● Instructions for the task
As the answer, give a copy of each line below that includes the word "what".

===== Material shown =====

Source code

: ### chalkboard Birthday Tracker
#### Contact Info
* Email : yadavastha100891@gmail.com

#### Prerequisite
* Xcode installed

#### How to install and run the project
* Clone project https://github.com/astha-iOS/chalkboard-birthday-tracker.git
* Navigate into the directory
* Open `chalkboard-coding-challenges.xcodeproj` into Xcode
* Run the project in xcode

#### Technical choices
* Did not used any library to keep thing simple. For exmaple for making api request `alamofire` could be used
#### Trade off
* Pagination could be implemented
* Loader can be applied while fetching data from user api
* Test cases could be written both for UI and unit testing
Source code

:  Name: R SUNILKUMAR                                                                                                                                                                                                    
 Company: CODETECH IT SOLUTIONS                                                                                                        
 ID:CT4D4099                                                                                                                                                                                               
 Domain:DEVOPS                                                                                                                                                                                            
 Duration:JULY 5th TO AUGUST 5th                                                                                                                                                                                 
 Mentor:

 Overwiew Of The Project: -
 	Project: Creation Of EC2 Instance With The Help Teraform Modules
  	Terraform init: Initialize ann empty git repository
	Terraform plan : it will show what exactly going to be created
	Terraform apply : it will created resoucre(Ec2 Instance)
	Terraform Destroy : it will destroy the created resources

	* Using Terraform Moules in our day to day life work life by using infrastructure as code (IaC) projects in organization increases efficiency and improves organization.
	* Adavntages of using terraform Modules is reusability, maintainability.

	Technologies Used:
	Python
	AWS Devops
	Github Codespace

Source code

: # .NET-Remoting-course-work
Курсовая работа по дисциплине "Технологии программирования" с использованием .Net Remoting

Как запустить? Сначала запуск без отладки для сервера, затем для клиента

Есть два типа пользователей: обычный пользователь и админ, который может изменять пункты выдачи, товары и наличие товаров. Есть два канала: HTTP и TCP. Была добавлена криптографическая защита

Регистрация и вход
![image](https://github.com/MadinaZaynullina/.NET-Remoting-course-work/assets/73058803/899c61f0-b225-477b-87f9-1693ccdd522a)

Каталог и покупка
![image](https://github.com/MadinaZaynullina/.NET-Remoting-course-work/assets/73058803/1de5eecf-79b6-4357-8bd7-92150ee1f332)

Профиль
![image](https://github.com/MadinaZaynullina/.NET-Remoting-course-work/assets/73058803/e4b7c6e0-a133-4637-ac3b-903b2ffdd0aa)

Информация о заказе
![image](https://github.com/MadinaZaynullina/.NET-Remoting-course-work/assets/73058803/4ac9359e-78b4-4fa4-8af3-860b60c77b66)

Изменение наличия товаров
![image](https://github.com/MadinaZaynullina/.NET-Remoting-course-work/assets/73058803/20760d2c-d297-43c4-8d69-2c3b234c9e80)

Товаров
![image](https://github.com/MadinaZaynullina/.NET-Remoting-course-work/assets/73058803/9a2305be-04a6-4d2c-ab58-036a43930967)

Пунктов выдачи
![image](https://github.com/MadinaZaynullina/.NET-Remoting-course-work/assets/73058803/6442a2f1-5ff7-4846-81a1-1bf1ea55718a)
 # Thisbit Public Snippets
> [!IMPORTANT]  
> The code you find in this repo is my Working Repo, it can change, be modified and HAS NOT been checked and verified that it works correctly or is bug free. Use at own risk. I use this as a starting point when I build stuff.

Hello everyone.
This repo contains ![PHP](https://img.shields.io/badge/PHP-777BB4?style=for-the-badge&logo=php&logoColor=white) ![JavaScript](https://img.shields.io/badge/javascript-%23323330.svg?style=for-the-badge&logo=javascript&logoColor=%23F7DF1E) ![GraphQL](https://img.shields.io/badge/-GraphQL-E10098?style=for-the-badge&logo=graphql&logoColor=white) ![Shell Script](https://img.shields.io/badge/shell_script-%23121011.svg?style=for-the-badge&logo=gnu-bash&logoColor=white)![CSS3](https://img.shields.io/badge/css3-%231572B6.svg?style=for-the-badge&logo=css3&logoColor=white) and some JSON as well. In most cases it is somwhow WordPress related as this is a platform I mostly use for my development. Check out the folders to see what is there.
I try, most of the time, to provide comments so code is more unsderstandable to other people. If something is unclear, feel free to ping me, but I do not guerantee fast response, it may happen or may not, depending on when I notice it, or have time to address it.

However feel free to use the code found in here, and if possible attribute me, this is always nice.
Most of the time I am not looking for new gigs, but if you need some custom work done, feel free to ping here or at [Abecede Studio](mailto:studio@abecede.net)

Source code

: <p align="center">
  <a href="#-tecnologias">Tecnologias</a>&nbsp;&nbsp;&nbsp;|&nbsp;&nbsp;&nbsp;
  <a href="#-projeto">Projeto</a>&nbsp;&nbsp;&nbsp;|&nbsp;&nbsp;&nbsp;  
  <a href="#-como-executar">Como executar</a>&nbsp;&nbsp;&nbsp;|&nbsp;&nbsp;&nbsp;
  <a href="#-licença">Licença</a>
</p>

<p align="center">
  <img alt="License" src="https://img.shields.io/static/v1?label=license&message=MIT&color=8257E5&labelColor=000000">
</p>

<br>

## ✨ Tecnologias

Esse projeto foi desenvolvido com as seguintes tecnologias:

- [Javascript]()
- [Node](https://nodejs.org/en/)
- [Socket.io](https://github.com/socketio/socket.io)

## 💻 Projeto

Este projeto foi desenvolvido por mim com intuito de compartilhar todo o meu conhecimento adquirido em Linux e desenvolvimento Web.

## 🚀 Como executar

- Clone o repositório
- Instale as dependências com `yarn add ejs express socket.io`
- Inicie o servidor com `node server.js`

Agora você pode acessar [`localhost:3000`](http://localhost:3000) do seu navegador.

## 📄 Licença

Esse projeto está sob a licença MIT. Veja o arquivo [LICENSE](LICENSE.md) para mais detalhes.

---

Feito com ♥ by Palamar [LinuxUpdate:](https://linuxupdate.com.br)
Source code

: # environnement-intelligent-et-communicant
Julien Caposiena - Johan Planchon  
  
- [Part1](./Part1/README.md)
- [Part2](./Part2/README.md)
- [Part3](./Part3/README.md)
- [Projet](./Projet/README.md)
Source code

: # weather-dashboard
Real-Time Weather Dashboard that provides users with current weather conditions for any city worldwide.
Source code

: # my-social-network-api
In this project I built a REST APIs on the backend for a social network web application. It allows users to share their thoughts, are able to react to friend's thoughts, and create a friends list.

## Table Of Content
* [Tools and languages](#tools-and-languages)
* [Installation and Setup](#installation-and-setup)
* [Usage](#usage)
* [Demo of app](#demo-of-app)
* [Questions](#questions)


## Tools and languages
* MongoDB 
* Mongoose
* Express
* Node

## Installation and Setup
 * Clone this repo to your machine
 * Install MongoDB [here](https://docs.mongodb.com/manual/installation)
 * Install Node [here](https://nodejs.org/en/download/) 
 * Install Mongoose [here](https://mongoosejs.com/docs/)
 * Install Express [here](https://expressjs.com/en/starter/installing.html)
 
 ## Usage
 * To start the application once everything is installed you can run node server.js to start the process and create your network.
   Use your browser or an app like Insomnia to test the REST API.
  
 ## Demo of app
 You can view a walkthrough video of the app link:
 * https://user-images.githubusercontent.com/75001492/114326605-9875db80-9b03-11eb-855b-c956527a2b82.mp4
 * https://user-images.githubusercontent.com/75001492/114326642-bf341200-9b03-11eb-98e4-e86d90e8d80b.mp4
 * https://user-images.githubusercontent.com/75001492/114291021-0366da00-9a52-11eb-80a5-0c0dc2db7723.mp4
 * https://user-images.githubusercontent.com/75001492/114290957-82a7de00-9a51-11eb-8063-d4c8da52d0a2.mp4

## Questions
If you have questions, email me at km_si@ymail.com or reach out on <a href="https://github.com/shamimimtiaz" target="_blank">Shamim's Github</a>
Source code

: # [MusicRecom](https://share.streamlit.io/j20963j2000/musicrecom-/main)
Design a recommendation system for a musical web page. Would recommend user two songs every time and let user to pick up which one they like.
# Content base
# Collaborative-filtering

=====

● Response to the exercise
	Terraform plan : it will show what exactly going to be created
This repo contains ![PHP](https://img.shields.io/badge/PHP-777BB4?style=for-the-badge&logo=php&logoColor=white) ![JavaScript](https://img.shields.io/badge/javascript-%23323330.svg?style=for-the-badge&logo=javascript&logoColor=%23F7DF1E) ![GraphQL](https://img.shields.io/badge/-GraphQL-E10098?style=for-the-badge&logo=graphql&logoColor=white) ![Shell Script](https://img.shields.io/badge/shell_script-%23121011.svg?style=for-the-badge&logo=gnu-bash&logoColor=white)![CSS3](https://img.shields.io/badge/css3-%231572B6.svg?style=for-the-badge&logo=css3&logoColor=white) and some JSON as well. In most cases it is somwhow WordPress related as this is a platform I mostly use for my development. Check out the folders to see what is there.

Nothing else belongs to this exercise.